In this structure, all items are at the same level as the collection.json file:

collection/
├── collection.json
├── item1.json
├── item2.json
└── ...

Nested Structure

In this structure, items can be nested inside their own subdirectories within a collection:

collection/
├── collection.json
├── item1/
│   └── item1.json
├── item2/
│   └── item2.json
└── ...

Catalog with Collections and Nested Items

A full STAC catalog with collections, where items can be either at the same level as the collection.json or nested within subdirectories:

catalog/
├── catalog.json
├── collections/
│   ├── collection1/
│      ├── collection.json
│      ├── item1.json
│      ├── item2/
│         └── item2.json
│   ├── collection2/
│      ├── collection.json
│      ├── item1/
│         └── item1.json
│      └── item2.json
└── ...
  • Catalog Level:
    • catalog.json: Root catalog file.
    • collections/: Directory containing all collections.
  • Collections Level:
    • Each collection has its own directory inside collections/, named after the collection.
    • Inside each collection directory:
      • collection.json: Collection metadata.
      • item.json, item2.json, ...: Items belonging to the collection, either at the same level or nested within subdirectories.

Usage

Basic Usage

After installing the package, you can use the stac-merkle-tree-cli command to compute and add Merkle information to your STAC catalog.

stac-merkle-tree-cli path/to/catalog_directory [OPTIONS]

Parameters:

  • path/to/catalog_directory: (Required) Path to the root directory containing catalog.json.

Options:

  • --merkle-tree-file TEXT: (Optional) Path to the output Merkle tree structure file.
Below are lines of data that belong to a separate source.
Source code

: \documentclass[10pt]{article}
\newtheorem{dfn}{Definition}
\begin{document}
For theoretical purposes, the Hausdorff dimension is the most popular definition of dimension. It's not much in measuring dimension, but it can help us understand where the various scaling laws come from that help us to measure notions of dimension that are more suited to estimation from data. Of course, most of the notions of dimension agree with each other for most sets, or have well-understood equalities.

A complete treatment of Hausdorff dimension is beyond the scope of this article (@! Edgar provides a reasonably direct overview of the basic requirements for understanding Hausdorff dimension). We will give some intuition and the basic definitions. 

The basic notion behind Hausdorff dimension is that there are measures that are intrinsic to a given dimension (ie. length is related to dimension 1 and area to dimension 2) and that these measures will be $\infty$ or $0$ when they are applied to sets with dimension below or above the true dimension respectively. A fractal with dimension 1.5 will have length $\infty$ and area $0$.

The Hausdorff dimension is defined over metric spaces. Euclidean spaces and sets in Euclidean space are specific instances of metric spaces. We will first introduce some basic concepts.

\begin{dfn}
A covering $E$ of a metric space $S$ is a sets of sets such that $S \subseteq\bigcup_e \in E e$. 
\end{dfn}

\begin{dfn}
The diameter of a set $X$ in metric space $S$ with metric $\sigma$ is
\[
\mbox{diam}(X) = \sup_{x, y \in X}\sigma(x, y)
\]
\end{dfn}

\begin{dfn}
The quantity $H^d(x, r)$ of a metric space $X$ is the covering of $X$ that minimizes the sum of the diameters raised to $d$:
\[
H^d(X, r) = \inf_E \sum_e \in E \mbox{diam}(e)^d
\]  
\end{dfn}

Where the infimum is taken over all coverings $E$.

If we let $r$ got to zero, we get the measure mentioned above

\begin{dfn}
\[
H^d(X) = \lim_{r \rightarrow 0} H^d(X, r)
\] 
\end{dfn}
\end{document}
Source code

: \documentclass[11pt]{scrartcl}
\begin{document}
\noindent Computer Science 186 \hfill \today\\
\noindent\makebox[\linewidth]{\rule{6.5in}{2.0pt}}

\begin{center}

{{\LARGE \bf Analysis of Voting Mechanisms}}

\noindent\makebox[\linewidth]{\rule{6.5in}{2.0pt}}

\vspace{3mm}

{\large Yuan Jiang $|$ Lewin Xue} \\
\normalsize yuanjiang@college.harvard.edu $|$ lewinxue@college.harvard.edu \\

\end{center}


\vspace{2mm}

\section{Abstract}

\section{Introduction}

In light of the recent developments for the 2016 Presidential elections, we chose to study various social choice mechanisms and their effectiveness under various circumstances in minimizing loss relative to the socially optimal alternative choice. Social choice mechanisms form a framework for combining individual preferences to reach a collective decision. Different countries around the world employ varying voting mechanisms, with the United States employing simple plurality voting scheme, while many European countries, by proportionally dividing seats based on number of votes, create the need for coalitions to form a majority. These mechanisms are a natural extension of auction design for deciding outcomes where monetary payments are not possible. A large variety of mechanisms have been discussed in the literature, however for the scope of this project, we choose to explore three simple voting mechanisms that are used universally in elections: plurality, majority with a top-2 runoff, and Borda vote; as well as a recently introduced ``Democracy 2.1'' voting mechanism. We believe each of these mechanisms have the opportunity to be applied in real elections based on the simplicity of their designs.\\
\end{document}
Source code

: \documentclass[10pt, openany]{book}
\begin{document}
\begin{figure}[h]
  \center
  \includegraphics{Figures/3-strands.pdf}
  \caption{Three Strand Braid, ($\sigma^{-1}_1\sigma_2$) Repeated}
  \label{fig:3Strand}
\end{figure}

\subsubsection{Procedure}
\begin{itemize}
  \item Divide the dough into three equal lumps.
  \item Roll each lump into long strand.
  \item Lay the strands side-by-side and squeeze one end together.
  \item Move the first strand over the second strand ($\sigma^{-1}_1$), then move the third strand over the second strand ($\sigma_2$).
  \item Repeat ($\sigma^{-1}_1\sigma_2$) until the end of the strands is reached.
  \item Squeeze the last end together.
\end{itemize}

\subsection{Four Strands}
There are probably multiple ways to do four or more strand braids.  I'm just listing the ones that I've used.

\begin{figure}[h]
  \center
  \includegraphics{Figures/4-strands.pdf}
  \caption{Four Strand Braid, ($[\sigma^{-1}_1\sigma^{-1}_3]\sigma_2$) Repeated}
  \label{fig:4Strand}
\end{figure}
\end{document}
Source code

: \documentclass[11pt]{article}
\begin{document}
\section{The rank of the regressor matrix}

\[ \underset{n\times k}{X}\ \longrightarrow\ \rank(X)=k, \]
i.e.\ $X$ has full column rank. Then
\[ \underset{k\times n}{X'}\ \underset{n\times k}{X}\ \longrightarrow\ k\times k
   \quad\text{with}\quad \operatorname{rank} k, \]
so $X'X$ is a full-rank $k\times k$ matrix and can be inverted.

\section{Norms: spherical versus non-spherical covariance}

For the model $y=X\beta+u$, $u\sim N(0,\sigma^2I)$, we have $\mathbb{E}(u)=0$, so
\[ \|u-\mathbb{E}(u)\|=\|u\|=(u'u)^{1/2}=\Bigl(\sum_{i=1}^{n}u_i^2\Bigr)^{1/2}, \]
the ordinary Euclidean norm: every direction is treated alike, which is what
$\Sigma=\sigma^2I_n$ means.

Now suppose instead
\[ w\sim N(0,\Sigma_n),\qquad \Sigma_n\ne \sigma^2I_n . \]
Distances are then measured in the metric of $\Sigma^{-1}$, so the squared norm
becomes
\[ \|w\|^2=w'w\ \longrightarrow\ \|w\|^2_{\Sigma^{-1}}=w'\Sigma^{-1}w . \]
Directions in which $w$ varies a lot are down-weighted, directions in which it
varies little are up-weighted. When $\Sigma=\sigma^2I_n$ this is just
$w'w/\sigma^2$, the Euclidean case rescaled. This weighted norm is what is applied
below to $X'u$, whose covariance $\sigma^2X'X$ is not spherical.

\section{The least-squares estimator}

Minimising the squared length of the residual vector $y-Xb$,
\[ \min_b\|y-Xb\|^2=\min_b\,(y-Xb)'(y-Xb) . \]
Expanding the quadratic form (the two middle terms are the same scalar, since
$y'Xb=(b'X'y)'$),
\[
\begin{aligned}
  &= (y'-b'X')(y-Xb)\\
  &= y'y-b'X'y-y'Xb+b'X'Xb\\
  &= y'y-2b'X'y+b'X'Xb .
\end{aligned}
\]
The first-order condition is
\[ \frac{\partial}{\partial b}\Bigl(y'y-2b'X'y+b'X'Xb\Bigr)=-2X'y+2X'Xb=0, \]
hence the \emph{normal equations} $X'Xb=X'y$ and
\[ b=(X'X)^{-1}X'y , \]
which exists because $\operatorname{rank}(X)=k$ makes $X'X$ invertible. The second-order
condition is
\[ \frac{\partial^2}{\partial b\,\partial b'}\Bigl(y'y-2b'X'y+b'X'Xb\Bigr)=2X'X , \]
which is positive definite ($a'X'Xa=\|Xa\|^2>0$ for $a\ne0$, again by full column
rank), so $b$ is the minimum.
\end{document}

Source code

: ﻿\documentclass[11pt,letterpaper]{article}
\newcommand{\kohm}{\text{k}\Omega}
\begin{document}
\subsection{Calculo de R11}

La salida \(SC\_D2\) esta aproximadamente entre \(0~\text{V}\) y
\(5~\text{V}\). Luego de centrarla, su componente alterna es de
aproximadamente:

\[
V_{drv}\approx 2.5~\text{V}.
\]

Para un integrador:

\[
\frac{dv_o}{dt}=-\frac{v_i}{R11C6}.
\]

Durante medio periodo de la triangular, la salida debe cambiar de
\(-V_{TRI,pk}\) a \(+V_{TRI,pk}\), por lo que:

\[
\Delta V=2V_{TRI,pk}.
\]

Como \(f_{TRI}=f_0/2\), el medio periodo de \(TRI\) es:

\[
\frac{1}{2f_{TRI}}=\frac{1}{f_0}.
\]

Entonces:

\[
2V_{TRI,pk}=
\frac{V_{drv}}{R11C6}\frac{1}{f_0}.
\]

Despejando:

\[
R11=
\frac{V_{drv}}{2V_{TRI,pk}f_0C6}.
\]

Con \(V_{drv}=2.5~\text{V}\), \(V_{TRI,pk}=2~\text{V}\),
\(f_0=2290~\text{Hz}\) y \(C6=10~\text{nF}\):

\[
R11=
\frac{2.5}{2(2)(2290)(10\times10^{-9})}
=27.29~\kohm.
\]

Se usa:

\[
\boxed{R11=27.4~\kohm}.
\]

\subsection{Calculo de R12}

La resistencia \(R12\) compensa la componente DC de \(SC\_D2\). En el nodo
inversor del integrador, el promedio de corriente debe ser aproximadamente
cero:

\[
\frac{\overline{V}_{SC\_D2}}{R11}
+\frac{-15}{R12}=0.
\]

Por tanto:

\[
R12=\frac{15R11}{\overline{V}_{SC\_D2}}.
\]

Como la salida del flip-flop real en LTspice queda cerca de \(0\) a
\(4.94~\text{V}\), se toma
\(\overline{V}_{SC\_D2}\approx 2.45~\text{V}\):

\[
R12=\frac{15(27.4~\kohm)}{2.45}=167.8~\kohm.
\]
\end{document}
Defaults to merkle_tree.json within the provided catalog_directory.

Example

Assuming your directory structure is as follows:

my_stac_catalog/
├── catalog.json
├── collections/
│   ├── collection1/
│      ├── collection.json
│      ├── item1.json
│      └── item2/
│          └── item2.json
│   └── collection2/
│       ├── collection.json
│       ├── item1/
│          └── item1.json
│       └── item2.json

Run the tool:

stac-merkle-tree-cli my_stac_catalog/

Expected Output:

Processed Item: /path/to/my_stac_catalog/collections/collection1/item1.json
Processed Item: /path/to/my_stac_catalog/collections/collection1/item2/item2.json
Processed Collection: /path/to/my_stac_catalog/collections/collection1/collection.json
Processed Item: /path/to/my_stac_catalog/collections/collection2/item1/item1.json
Processed Item: /path/to/my_stac_catalog/collections/collection2/item2.json
Processed Collection: /path/to/my_stac_catalog/collections/collection2/collection.json
Processed Catalog: /path/to/my_stac_catalog/catalog.json
Merkle tree structure saved to /path/to/my_stac_catalog/merkle_tree.json

Merkle Tree Extension Specification

This tool complies with the Merkle Tree Extension Specification, which outlines how to encode STAC objects in a Merkle tree to ensure metadata integrity.

Fields Added

  • merkle:object_hash (string, REQUIRED in Items, Collections, Catalogs)
    • A cryptographic hash of the object's metadata, used to verify its integrity.
    • For Items: Located within the properties field.
    • For Collections and Catalogs: Located at the top level.
  • merkle:hash_method (object, REQUIRED in Collections and Catalogs)
    • Describes the method used to compute merkle:object_hash and merkle:root, including:
      • function: The hash function used (e.g., sha256).
      • fields: Fields included in the hash computation (e.g., ["*"] for all fields).
      • ordering: How child hashes are ordered when building the Merkle tree (e.g., ascending).
      • description: Additional details about the hash computation method.
  • merkle:root (string, REQUIRED in Collections and Catalogs)
    • The Merkle root hash representing the Collection or Catalog, computed from child object hashes.

Extension URL

All STAC objects processed by this tool will include the Merkle extension URL in their stac_extensions array:

"stac_extensions": [
  "https://stacchain.github.io/merkle-tree/v1.0.0/schema.json"
]

Output

After running the tool, each STAC object will be updated with the appropriate Merkle fields.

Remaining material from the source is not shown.